**PROMPT**
For the data below, please report each line where the word "number" is found.

**RECORDS FOR THE EXERCISE**
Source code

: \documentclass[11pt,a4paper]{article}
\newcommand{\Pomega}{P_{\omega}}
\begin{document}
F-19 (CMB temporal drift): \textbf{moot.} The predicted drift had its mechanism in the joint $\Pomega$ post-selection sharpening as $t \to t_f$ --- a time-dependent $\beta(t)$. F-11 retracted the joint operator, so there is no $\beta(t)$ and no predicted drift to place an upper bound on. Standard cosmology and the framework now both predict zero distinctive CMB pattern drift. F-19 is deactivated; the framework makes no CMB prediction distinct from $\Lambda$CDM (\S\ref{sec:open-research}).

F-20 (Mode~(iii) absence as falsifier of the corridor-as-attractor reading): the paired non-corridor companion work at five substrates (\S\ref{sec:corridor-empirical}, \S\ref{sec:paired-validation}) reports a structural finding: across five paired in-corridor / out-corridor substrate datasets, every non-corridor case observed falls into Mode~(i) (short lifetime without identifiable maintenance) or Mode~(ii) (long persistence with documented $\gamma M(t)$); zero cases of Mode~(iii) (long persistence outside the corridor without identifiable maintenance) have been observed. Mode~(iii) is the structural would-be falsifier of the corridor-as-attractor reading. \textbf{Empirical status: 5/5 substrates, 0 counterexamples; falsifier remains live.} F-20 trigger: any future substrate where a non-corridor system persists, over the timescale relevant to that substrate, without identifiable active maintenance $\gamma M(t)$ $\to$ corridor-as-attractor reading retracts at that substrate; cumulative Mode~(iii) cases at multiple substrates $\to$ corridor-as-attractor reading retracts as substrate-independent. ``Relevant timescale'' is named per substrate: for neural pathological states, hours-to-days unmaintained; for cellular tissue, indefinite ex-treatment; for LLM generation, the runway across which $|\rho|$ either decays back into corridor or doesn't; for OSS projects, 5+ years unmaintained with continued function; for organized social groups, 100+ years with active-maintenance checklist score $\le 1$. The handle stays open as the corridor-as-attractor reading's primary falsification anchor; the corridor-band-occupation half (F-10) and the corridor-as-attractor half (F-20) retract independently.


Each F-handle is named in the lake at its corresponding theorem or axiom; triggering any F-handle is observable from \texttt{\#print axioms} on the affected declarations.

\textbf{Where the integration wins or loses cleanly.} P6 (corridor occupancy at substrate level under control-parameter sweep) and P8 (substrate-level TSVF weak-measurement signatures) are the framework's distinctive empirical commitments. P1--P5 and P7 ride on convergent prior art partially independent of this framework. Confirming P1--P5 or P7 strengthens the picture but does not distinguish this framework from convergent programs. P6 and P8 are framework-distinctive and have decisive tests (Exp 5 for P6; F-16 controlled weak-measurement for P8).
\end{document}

...

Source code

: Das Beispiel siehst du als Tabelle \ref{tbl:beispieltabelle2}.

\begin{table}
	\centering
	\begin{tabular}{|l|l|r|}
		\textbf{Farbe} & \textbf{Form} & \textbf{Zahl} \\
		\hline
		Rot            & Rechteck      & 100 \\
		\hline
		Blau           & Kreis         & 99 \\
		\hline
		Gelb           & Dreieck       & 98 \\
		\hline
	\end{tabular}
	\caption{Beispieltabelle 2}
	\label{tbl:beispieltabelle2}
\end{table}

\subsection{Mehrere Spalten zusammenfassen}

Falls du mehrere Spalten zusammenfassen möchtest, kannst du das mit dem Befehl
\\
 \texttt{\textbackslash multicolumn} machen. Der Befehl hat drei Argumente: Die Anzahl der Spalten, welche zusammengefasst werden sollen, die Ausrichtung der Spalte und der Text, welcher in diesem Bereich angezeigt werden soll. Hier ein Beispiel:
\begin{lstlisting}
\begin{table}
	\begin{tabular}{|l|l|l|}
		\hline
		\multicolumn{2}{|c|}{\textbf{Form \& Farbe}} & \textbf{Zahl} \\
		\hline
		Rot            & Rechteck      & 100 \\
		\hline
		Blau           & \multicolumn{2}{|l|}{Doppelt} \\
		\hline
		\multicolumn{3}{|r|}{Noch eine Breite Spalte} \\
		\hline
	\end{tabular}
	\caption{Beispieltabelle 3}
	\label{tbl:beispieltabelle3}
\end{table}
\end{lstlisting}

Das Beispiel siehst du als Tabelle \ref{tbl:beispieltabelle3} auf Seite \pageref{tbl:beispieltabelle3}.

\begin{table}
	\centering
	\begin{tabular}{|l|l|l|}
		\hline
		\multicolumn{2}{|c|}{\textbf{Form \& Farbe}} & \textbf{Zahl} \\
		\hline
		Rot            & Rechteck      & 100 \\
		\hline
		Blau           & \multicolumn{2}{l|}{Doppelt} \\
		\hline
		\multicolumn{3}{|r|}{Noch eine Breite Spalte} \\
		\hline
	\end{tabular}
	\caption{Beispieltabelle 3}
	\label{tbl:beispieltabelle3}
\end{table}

--

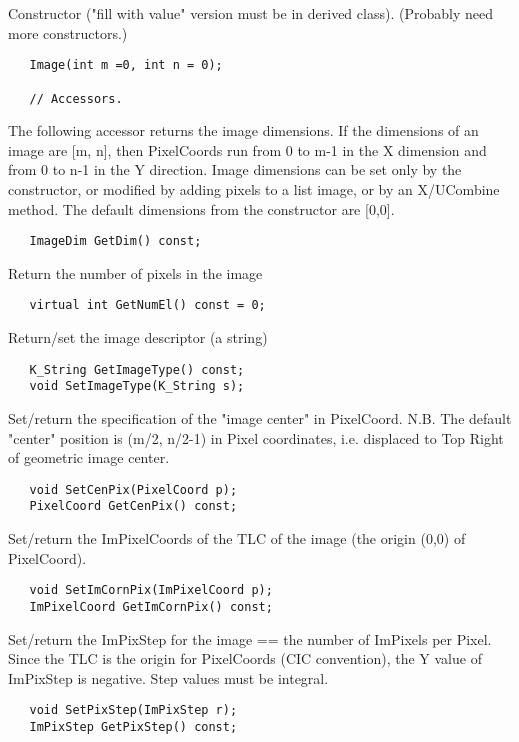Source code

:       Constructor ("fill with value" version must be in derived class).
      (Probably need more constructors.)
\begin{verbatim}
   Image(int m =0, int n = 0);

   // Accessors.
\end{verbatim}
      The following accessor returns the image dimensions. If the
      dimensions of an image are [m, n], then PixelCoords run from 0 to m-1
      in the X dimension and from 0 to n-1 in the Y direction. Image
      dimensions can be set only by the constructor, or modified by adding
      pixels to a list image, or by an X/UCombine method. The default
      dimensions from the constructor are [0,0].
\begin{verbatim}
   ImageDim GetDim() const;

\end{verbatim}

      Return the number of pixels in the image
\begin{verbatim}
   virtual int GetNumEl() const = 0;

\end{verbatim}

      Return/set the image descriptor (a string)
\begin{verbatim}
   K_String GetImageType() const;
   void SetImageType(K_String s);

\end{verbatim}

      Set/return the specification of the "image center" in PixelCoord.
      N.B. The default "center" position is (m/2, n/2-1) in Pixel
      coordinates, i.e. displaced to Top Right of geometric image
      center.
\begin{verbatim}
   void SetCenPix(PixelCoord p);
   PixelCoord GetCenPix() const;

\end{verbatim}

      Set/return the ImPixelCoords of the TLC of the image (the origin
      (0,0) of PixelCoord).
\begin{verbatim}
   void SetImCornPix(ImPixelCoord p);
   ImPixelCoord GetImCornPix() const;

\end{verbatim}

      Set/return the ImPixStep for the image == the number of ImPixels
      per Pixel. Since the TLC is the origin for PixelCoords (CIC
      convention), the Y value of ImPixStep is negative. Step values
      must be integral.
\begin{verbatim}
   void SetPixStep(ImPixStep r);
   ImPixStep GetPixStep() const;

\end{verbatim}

**TASK RESPONSE**
      Return the number of pixels in the image
      Set/return the ImPixStep for the image == the number of ImPixels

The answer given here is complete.